*** Opening of Available data ***

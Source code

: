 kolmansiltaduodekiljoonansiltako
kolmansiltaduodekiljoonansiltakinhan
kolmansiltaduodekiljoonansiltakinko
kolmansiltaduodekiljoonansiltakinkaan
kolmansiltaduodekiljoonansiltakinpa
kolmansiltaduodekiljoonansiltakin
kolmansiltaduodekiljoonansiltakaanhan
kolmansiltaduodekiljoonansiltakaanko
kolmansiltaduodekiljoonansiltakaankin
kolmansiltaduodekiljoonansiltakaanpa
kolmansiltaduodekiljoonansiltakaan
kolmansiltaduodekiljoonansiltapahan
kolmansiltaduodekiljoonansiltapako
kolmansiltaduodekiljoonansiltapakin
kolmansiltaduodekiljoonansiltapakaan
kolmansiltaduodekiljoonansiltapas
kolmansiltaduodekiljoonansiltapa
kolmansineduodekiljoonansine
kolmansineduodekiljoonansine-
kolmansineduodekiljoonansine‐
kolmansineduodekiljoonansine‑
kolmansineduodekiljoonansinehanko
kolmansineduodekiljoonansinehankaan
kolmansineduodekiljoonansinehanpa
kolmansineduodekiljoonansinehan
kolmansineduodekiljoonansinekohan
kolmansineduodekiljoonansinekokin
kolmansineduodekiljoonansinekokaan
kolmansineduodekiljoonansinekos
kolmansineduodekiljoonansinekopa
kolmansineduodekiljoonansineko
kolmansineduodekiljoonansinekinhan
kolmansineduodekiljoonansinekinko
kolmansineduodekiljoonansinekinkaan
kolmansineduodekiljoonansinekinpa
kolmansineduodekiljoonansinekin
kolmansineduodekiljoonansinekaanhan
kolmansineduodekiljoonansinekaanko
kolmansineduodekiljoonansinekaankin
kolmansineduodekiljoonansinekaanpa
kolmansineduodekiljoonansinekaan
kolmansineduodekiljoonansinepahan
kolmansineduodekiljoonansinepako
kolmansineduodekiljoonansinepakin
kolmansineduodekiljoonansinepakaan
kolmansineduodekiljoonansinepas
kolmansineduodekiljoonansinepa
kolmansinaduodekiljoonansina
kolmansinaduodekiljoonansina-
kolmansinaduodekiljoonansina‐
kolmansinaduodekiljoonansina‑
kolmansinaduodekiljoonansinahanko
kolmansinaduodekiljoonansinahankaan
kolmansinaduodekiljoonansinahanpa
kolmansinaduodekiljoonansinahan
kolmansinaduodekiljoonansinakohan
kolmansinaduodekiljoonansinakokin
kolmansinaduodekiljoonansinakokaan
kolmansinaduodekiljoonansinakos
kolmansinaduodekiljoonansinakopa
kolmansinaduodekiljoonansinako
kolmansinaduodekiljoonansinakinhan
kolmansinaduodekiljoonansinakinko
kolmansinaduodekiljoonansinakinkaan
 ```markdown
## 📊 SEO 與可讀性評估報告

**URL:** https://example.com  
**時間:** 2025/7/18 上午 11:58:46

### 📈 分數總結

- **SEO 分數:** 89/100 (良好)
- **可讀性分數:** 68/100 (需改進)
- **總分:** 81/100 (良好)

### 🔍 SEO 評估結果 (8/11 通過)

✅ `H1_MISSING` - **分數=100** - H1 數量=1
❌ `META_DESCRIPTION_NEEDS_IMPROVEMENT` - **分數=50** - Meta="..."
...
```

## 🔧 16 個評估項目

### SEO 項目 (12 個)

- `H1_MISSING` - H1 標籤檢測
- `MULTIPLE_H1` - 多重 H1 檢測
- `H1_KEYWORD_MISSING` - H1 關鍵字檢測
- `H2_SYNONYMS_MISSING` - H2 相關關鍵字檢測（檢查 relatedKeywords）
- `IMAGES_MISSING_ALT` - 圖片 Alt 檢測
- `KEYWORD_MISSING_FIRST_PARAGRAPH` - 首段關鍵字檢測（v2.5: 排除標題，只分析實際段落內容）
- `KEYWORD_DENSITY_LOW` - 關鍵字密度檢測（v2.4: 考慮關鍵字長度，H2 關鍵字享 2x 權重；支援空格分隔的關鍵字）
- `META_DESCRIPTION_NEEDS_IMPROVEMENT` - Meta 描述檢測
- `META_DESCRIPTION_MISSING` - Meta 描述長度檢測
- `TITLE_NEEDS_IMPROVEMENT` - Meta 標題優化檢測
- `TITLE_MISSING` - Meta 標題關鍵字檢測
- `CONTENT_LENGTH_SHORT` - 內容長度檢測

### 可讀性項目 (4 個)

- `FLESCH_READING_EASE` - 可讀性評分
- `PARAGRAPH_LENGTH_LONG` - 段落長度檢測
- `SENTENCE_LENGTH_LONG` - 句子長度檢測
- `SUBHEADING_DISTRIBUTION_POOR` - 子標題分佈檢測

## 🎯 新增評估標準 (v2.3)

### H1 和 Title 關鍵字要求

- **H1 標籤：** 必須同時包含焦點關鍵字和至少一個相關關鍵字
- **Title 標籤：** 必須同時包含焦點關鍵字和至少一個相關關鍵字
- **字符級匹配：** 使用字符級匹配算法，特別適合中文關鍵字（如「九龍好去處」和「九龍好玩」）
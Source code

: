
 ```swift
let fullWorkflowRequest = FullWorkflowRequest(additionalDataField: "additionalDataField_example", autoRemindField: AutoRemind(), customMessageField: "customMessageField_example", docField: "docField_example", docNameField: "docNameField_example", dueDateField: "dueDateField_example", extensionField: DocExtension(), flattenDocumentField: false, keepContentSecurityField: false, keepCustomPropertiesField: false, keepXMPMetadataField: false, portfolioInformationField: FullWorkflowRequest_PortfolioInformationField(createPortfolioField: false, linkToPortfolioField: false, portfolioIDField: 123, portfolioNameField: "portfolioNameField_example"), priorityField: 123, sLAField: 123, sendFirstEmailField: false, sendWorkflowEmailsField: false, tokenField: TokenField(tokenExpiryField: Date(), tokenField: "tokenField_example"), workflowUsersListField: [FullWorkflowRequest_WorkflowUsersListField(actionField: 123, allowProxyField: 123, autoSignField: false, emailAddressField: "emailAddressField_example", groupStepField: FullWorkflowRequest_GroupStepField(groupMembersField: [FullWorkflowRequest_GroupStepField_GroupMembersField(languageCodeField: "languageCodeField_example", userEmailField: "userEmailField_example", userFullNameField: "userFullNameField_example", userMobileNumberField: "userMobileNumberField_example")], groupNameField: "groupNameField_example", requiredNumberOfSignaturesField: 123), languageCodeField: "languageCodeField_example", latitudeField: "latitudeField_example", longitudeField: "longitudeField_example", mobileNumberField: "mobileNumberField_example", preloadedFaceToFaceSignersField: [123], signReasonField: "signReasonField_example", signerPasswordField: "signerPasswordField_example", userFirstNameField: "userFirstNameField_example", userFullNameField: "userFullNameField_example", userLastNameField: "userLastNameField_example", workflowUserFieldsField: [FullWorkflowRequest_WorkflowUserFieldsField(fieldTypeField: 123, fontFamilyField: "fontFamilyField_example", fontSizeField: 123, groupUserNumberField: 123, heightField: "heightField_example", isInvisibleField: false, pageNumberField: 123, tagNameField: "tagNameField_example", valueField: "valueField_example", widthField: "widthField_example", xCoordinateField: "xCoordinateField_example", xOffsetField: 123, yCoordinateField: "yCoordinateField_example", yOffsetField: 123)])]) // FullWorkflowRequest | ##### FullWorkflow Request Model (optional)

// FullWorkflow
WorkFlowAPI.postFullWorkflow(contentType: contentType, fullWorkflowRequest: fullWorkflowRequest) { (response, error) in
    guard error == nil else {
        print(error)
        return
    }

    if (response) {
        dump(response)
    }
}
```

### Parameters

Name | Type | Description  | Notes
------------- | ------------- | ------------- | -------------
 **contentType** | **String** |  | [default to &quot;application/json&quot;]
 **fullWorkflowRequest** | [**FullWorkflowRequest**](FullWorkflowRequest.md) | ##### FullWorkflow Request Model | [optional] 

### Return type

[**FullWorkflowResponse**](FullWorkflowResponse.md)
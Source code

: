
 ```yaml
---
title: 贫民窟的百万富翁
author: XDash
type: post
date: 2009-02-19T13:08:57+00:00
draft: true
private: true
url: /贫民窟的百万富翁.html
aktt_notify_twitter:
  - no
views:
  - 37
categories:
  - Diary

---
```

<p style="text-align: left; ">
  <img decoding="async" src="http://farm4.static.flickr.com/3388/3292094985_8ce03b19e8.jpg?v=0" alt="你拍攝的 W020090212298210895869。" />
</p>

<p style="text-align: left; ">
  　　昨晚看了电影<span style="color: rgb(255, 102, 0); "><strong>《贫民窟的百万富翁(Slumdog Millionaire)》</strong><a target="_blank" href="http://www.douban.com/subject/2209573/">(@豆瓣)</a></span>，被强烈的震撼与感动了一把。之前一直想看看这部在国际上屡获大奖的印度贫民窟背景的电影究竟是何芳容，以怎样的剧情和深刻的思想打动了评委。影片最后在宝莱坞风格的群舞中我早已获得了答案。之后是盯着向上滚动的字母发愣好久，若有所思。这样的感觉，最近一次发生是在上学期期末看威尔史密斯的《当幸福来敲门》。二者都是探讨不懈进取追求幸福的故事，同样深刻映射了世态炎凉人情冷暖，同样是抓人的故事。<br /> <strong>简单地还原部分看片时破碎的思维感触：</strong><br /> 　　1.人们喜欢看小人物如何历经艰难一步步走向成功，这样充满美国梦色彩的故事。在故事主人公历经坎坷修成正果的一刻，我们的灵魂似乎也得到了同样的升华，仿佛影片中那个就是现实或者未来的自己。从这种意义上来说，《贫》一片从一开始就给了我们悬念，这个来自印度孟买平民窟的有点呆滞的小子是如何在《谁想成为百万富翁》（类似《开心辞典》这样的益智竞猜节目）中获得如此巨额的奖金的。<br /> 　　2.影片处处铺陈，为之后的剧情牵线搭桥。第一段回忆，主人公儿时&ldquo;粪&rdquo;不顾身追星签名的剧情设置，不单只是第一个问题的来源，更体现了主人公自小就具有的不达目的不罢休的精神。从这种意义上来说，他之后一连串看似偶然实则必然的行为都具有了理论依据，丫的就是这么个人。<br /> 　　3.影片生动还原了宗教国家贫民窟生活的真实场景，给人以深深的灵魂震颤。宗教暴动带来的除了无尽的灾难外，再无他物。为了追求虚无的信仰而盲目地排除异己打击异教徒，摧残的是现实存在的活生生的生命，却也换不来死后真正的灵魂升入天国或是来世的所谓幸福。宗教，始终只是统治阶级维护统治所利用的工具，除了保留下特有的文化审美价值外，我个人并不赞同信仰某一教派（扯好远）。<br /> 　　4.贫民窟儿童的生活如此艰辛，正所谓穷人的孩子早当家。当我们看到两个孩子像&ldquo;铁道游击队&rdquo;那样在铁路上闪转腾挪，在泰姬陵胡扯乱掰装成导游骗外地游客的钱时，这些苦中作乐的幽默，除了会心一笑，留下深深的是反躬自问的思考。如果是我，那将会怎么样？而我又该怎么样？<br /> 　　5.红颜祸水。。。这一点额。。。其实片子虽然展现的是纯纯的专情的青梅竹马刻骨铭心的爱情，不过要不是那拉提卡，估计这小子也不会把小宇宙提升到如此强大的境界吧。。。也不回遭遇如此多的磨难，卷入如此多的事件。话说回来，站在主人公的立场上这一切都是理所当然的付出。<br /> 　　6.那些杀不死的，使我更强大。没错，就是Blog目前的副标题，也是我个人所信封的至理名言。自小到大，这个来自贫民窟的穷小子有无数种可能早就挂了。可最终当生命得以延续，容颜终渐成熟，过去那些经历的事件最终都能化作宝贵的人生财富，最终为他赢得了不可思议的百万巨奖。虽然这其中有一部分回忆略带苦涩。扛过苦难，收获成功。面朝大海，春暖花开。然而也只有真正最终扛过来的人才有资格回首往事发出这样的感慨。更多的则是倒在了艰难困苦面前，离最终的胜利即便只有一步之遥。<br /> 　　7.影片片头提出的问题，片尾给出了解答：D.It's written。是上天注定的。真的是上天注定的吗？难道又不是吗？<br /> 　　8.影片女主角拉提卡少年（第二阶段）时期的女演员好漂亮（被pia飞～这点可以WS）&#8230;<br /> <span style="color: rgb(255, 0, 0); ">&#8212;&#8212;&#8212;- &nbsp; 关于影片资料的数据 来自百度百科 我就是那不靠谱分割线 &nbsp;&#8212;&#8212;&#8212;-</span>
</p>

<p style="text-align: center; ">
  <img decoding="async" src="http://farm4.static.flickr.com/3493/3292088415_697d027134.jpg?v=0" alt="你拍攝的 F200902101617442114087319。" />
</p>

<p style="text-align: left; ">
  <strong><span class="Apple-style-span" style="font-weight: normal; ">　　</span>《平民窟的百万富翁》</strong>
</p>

*** Close of Available data ***

• **Assigned task**
What is asked for is an exact copy of the lines above from the one containing "kolmansineduodekiljoonansinekokin" through the one containing "kolmansineduodekiljoonansinepas", and only those.

• **Exercise output**
kolmansineduodekiljoonansinekokin
kolmansineduodekiljoonansinekokaan
kolmansineduodekiljoonansinekos
kolmansineduodekiljoonansinekopa
kolmansineduodekiljoonansineko
kolmansineduodekiljoonansinekinhan
kolmansineduodekiljoonansinekinko
kolmansineduodekiljoonansinekinkaan
kolmansineduodekiljoonansinekinpa
kolmansineduodekiljoonansinekin
kolmansineduodekiljoonansinekaanhan
kolmansineduodekiljoonansinekaanko
kolmansineduodekiljoonansinekaankin
kolmansineduodekiljoonansinekaanpa
kolmansineduodekiljoonansinekaan
kolmansineduodekiljoonansinepahan
kolmansineduodekiljoonansinepako
kolmansineduodekiljoonansinepakin
kolmansineduodekiljoonansinepakaan
kolmansineduodekiljoonansinepas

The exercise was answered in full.